If Prime Minister Mark Carney succeeds with his $26-billion bet on solving the housing crisis there will be many winners.
They include Canadians who can’t start a family because even modest houses are unaffordable. The current national average house price is $702,800.
The money Ottawa invests in housing will create work at a time when jobs are at risk from U.S. tariffs. The national jobless rate rose to seven per cent in May, close to a nine-year high outside of the pandemic.
And the unprecedented backing Carney plans for the factory-built, or prefab, housing sector, where Ottawa will commit most of the $26 billion, holds promise of creating a new export industry.
That’s what Carney meant in saying “we will create an entirely new Canadian housing industry.”
Canada has several world-class makers of prefab homes. But for now, those builders are limited in number relative to potential demand for their products, and many are operating below capacity.
The feds are returning to the housing market after a decades-long absence.
During that absence, the private sector did not build enough houses. The current pace of housing construction, at fewer than 300,000 units per year, is far below the 1970s peak of more than 400,000 per year.
And the private sector built oversized houses and luxury condos rather than affordable housing.
There’s reason to be skeptical about the Liberal government’s promise to double housing construction to 500,000 units per year.
The previous Liberal government set a target of 3.87 million new homes to be built by the end of the decade, mostly by the private sector.
Little progress was made toward that goal. And the benchmark house price rose by almost 60 per cent in the Trudeau years.
Why should Carney’s intervention in the complex housing market achieve a better outcome?
One reason is that Carney is emulating a tried-and-true formula of government-sponsored housing that has worked before in Canada, works today in Sweden and Japan, and is under consideration in Britain and Germany.

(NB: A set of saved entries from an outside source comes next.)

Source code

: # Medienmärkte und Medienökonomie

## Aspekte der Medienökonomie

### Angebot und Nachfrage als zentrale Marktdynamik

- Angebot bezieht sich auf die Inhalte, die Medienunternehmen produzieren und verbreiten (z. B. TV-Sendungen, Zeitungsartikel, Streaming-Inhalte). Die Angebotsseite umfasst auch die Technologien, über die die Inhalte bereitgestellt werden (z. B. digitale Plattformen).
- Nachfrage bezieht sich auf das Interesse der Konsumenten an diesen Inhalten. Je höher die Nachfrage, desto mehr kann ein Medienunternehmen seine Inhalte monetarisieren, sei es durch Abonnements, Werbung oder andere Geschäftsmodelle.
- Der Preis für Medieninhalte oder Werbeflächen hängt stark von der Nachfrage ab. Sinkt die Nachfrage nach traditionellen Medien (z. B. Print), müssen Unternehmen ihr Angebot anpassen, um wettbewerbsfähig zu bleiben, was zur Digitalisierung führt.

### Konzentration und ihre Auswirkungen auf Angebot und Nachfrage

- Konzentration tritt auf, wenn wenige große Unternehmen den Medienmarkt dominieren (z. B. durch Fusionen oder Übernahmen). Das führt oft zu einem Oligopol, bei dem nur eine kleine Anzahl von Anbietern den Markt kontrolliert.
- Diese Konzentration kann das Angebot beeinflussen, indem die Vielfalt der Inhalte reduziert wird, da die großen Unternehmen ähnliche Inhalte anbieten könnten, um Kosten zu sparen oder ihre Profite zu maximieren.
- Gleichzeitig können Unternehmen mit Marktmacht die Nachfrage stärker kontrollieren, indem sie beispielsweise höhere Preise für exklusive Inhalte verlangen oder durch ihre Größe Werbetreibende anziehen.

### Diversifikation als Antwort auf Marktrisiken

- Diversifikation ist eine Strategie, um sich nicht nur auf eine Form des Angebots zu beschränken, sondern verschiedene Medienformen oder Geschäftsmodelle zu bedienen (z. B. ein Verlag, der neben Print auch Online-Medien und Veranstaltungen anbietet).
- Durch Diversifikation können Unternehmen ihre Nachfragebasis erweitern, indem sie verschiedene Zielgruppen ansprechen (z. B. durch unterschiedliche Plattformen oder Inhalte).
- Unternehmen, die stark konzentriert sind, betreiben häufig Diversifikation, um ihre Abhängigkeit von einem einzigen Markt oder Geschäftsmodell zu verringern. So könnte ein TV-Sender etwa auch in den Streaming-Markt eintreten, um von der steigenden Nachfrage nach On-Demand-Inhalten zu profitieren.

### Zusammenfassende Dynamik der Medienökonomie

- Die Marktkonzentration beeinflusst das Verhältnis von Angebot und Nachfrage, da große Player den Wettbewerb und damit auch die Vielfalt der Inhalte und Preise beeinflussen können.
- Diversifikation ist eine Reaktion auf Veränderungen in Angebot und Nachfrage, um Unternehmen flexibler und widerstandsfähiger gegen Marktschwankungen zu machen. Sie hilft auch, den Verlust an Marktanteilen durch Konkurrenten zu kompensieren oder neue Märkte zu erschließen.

It worked in Canada in building postwar homes, and again in the 1960s and 1970s in creating an enormous amount of housing in response to a previous immigration surge.
Carney plans to create a new federal agency, Build Canada Homes (BCH), dedicated to financing the construction of new homes and placing bulk orders for them.
That addresses two problems that have held up adequate provision of affordable housing.
BCH will provide the essential financing in a highly fragmented residential construction industry of mostly small businesses that lacks access to capital. The scarcity of capital dissuades house builders from taking on new projects.
And with its bulk purchases, BCH also guarantees a high minimum level of demand. Housing financed by Ottawa will find owners and managers, many in the non-profit and co-op sectors including seniors, student and Indigenous housing.
Builders in the cyclical housing industry are often reluctant to take on new projects for fear that demand will dry up before their projects are completed — the fate of Toronto developers in the prolonged slump in the condo market.
Taxpayers aren’t on the hook since the government financing is in the form of loans, collateral for which is new housing that appreciates in value.
That’s how we solved previous housing crises, the twist this time being Carney’s emphasis on factory-built housing. This building method is often called modular, because floors, walls, ceilings and entire kitchens and bathrooms are built in a factory and assembled on site.
Modular housing is the cheapest way to build a lot of housing quickly.
In Sweden and Japan, where prefabricated homes account for more than 15 per cent of total housing stock, the modular industry was kick-started by government.
Canada’s builders of modular housing, who also build schools, hospital wings and cottages, need a similar jump-start from government to ramp up production.
That still leaves the crazy quilt of varied provincial and municipal zoning bylaws and building codes to navigate.
“Factory-built homes can speed up, increase affordability and make homes more sustainable — but only if demand is guaranteed and roadblocks are diminished,” Carolyn Whitzman, adjunct professor at the University of Toronto’s School of Cities, recently posted on LinkedIn.
Cities like Calgary, Edmonton and Vancouver have shown the way in cutting red tape. But many local obstacles remain, including steep developer fees that cities need to finance infrastructure to support new housing.
A two- or three-year moratorium on such fees, covered by Ottawa and provincial governments, would accelerate housing construction.
And a catalogue of standardized home designs released by Carney during the recent election needs to be updated to conform with the most common building-code requirements across the country.
Canada is in a good place today with all the discussion of nation-building projects. It’s hard to think of a project more important than providing a decent home for all who need one.